--- Available records ---
[Start of section]

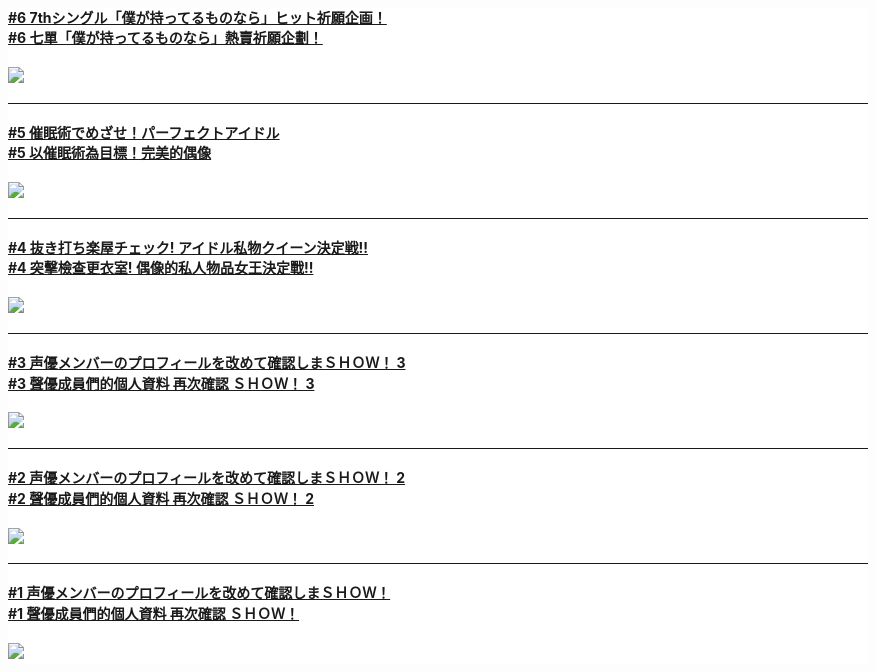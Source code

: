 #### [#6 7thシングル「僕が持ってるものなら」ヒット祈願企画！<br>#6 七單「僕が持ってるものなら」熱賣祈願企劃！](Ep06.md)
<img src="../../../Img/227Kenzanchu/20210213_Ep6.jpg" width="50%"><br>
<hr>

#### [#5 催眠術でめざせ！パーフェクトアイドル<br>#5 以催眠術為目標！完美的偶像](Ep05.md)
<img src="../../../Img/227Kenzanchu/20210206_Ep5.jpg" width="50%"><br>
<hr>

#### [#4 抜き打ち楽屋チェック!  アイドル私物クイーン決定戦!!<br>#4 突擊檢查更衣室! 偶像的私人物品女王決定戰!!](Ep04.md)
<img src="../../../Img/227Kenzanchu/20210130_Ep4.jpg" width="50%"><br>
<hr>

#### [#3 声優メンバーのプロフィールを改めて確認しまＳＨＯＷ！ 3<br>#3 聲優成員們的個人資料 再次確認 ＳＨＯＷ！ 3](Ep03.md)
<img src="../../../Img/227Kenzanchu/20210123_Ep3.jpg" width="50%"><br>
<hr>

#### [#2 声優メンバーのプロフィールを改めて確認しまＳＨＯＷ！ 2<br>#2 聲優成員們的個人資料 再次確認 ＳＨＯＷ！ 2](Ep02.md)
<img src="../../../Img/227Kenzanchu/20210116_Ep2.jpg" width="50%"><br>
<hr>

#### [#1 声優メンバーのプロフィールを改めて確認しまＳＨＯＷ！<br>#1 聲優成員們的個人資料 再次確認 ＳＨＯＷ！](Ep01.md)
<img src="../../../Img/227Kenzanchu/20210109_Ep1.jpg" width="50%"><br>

[End of section]
[Start of section]

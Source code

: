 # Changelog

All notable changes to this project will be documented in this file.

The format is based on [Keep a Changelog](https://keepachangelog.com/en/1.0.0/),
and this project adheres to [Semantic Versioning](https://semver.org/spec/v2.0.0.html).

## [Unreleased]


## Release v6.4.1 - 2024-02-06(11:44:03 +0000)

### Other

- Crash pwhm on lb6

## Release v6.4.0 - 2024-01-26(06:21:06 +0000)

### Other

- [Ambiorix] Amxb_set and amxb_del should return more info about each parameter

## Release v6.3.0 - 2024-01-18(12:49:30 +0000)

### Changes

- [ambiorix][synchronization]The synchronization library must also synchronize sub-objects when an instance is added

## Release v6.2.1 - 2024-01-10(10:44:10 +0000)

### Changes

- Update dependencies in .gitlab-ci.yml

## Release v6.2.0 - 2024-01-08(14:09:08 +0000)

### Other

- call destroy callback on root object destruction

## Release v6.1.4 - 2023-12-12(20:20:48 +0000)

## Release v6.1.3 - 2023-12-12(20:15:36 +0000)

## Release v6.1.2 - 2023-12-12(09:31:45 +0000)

[End of section]
[Start of section]

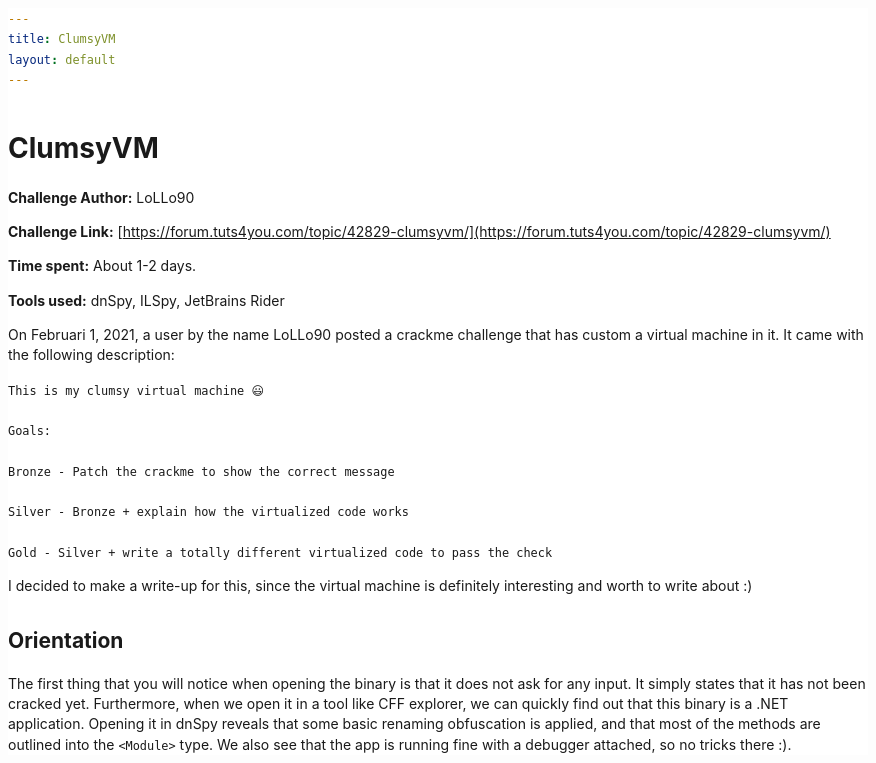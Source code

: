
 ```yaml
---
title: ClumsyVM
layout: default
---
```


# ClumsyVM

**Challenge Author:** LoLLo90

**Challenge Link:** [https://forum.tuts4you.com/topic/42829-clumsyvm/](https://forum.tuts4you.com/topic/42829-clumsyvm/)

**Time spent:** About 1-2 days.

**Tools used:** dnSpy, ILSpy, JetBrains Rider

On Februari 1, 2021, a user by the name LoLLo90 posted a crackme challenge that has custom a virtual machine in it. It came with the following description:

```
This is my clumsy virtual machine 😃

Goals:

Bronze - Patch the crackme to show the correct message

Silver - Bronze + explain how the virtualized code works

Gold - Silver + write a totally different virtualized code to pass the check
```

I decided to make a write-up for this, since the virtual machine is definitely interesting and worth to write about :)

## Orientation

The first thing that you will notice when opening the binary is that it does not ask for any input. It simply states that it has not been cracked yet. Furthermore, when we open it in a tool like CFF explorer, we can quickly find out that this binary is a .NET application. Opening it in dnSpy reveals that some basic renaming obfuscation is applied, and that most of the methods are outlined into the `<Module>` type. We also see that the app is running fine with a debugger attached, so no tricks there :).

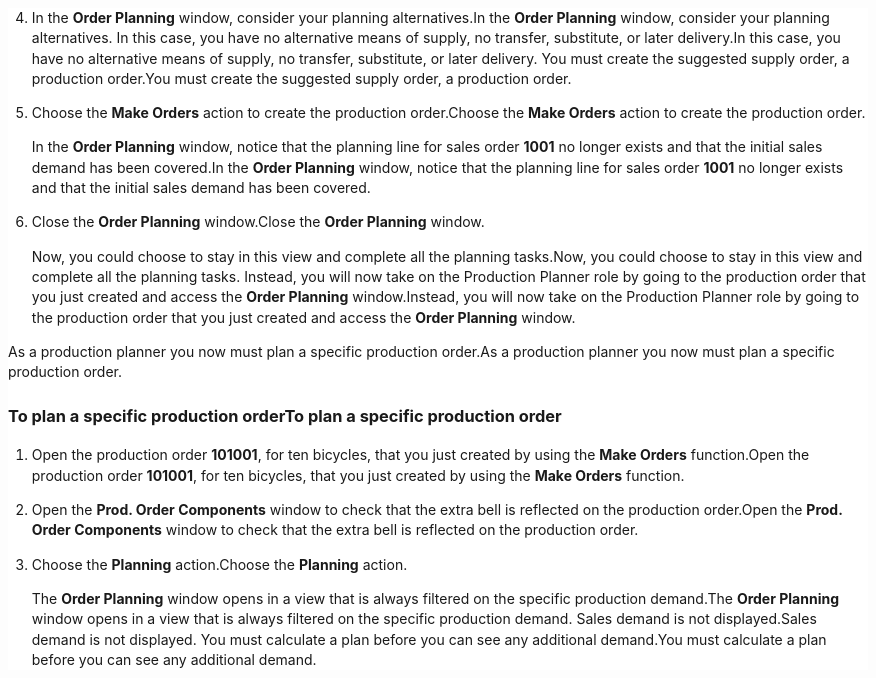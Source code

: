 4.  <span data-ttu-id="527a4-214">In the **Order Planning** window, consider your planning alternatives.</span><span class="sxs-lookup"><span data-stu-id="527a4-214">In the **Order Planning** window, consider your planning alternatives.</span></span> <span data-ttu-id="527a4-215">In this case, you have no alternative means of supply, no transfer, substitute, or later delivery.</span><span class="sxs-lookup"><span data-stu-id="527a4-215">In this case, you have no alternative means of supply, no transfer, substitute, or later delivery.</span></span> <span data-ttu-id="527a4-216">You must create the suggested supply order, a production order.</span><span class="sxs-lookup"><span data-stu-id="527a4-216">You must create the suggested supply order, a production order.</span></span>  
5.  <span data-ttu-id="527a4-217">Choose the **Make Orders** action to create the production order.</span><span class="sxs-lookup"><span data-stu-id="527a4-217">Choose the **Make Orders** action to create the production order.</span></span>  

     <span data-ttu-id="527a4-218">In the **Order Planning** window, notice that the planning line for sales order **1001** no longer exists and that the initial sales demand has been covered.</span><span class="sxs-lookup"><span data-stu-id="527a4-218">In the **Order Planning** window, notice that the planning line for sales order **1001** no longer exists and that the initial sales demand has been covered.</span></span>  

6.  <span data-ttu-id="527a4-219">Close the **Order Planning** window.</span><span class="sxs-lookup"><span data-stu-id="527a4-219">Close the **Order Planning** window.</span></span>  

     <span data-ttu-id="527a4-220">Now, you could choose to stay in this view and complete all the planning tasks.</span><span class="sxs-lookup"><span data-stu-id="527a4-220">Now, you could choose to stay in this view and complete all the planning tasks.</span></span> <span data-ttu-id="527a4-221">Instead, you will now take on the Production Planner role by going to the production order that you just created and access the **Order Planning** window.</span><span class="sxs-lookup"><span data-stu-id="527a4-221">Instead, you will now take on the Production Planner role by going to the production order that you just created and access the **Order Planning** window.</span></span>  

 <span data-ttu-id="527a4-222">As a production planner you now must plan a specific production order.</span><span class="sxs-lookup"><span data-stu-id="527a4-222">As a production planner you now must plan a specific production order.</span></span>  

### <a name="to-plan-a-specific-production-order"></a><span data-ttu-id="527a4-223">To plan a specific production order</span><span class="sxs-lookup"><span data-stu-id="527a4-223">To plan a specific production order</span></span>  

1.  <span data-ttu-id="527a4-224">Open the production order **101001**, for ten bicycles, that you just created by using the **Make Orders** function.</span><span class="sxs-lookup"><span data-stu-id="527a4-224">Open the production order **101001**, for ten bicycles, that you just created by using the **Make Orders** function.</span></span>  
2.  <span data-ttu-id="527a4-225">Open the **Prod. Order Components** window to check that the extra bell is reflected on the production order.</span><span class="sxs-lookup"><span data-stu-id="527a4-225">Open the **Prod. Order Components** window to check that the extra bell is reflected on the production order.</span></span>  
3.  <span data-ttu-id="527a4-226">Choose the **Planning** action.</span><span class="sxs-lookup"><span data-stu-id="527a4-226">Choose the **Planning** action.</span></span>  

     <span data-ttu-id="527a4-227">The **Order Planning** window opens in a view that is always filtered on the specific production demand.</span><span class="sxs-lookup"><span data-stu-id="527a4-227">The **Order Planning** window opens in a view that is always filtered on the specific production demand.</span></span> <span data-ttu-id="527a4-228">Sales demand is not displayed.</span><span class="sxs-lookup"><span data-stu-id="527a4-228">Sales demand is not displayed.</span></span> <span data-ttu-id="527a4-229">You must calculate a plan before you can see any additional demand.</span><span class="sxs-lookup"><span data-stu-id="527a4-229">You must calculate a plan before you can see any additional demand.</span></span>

[End of section]

--- Description of the task ---
Look through the entries above; copy every line holding the string "with".

--- Task answer ---
On Februari 1, 2021, a user by the name LoLLo90 posted a crackme challenge that has custom a virtual machine in it. It came with the following description:
The first thing that you will notice when opening the binary is that it does not ask for any input. It simply states that it has not been cracked yet. Furthermore, when we open it in a tool like CFF explorer, we can quickly find out that this binary is a .NET application. Opening it in dnSpy reveals that some basic renaming obfuscation is applied, and that most of the methods are outlined into the `<Module>` type. We also see that the app is running fine with a debugger attached, so no tricks there :).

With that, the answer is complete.